START DATASET

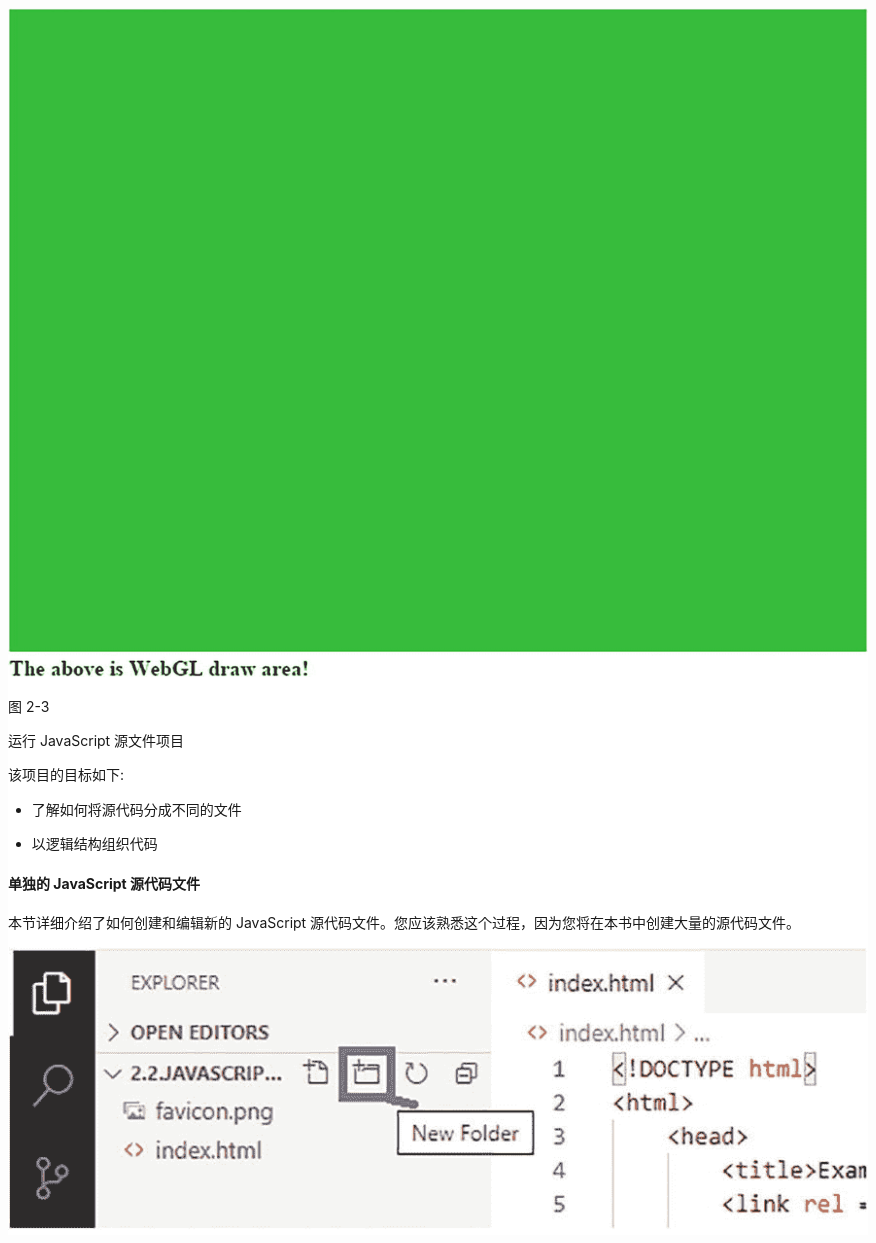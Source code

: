 ![img/334805_2_En_2_Fig3_HTML.jpg](img/334805_2_En_2_Fig3_HTML.jpg)

图 2-3

运行 JavaScript 源文件项目

该项目的目标如下:

*   了解如何将源代码分成不同的文件

*   以逻辑结构组织代码

#### 单独的 JavaScript 源代码文件

本节详细介绍了如何创建和编辑新的 JavaScript 源代码文件。您应该熟悉这个过程，因为您将在本书中创建大量的源代码文件。

![img/334805_2_En_2_Fig4_HTML.jpg](img/334805_2_En_2_Fig4_HTML.jpg)
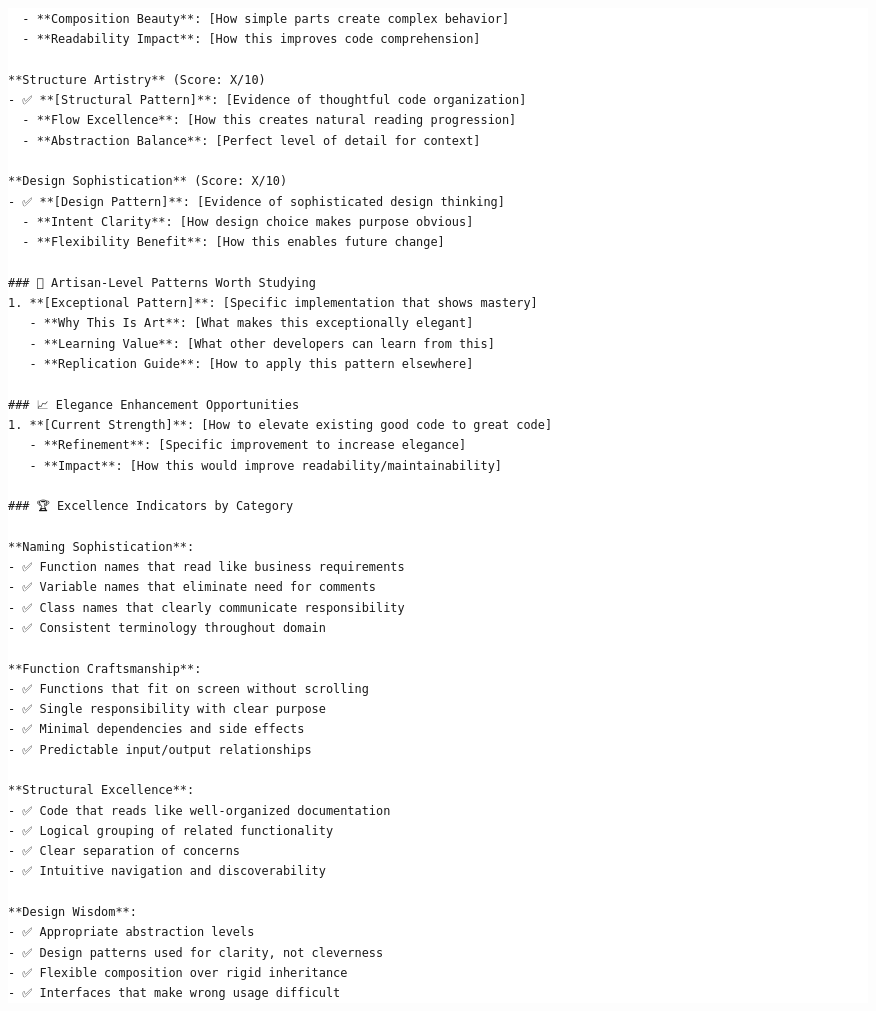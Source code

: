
 ```
  - **Composition Beauty**: [How simple parts create complex behavior]
  - **Readability Impact**: [How this improves code comprehension]

**Structure Artistry** (Score: X/10)
- ✅ **[Structural Pattern]**: [Evidence of thoughtful code organization]
  - **Flow Excellence**: [How this creates natural reading progression]
  - **Abstraction Balance**: [Perfect level of detail for context]

**Design Sophistication** (Score: X/10)
- ✅ **[Design Pattern]**: [Evidence of sophisticated design thinking]
  - **Intent Clarity**: [How design choice makes purpose obvious]
  - **Flexibility Benefit**: [How this enables future change]

### 🌟 Artisan-Level Patterns Worth Studying
1. **[Exceptional Pattern]**: [Specific implementation that shows mastery]
   - **Why This Is Art**: [What makes this exceptionally elegant]
   - **Learning Value**: [What other developers can learn from this]
   - **Replication Guide**: [How to apply this pattern elsewhere]

### 📈 Elegance Enhancement Opportunities
1. **[Current Strength]**: [How to elevate existing good code to great code]
   - **Refinement**: [Specific improvement to increase elegance]
   - **Impact**: [How this would improve readability/maintainability]

### 🏆 Excellence Indicators by Category

**Naming Sophistication**:
- ✅ Function names that read like business requirements
- ✅ Variable names that eliminate need for comments
- ✅ Class names that clearly communicate responsibility
- ✅ Consistent terminology throughout domain

**Function Craftsmanship**:
- ✅ Functions that fit on screen without scrolling
- ✅ Single responsibility with clear purpose
- ✅ Minimal dependencies and side effects
- ✅ Predictable input/output relationships

**Structural Excellence**:
- ✅ Code that reads like well-organized documentation
- ✅ Logical grouping of related functionality
- ✅ Clear separation of concerns
- ✅ Intuitive navigation and discoverability

**Design Wisdom**:
- ✅ Appropriate abstraction levels
- ✅ Design patterns used for clarity, not cleverness
- ✅ Flexible composition over rigid inheritance
- ✅ Interfaces that make wrong usage difficult
```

END DATASET

• **DESCRIPTION OF THE TASK**
The output is the data above, repeated exactly, with pictures omitted.

• **RESULT OF THE EXERCISE**
Source code

: ![img/334805_2_En_2_Fig3_HTML.jpg](img/334805_2_En_2_Fig3_HTML.jpg)

图 2-3

运行 JavaScript 源文件项目

该项目的目标如下:

*   了解如何将源代码分成不同的文件

*   以逻辑结构组织代码

#### 单独的 JavaScript 源代码文件

本节详细介绍了如何创建和编辑新的 JavaScript 源代码文件。您应该熟悉这个过程，因为您将在本书中创建大量的源代码文件。

![img/334805_2_En_2_Fig4_HTML.jpg](img/334805_2_En_2_Fig4_HTML.jpg)
Source code

:
 ```
  - **Composition Beauty**: [How simple parts create complex behavior]
  - **Readability Impact**: [How this improves code comprehension]

**Structure Artistry** (Score: X/10)
- ✅ **[Structural Pattern]**: [Evidence of thoughtful code organization]
  - **Flow Excellence**: [How this creates natural reading progression]
  - **Abstraction Balance**: [Perfect level of detail for context]

**Design Sophistication** (Score: X/10)
- ✅ **[Design Pattern]**: [Evidence of sophisticated design thinking]
  - **Intent Clarity**: [How design choice makes purpose obvious]
  - **Flexibility Benefit**: [How this enables future change]

### 🌟 Artisan-Level Patterns Worth Studying
1. **[Exceptional Pattern]**: [Specific implementation that shows mastery]
   - **Why This Is Art**: [What makes this exceptionally elegant]
   - **Learning Value**: [What other developers can learn from this]
   - **Replication Guide**: [How to apply this pattern elsewhere]

### 📈 Elegance Enhancement Opportunities
1. **[Current Strength]**: [How to elevate existing good code to great code]
   - **Refinement**: [Specific improvement to increase elegance]
   - **Impact**: [How this would improve readability/maintainability]

### 🏆 Excellence Indicators by Category

**Naming Sophistication**:
- ✅ Function names that read like business requirements
- ✅ Variable names that eliminate need for comments
- ✅ Class names that clearly communicate responsibility
- ✅ Consistent terminology throughout domain

**Function Craftsmanship**:
- ✅ Functions that fit on screen without scrolling
- ✅ Single responsibility with clear purpose
- ✅ Minimal dependencies and side effects
- ✅ Predictable input/output relationships

**Structural Excellence**:
- ✅ Code that reads like well-organized documentation
- ✅ Logical grouping of related functionality
- ✅ Clear separation of concerns
- ✅ Intuitive navigation and discoverability

**Design Wisdom**:
- ✅ Appropriate abstraction levels
- ✅ Design patterns used for clarity, not cleverness
- ✅ Flexible composition over rigid inheritance
- ✅ Interfaces that make wrong usage difficult
```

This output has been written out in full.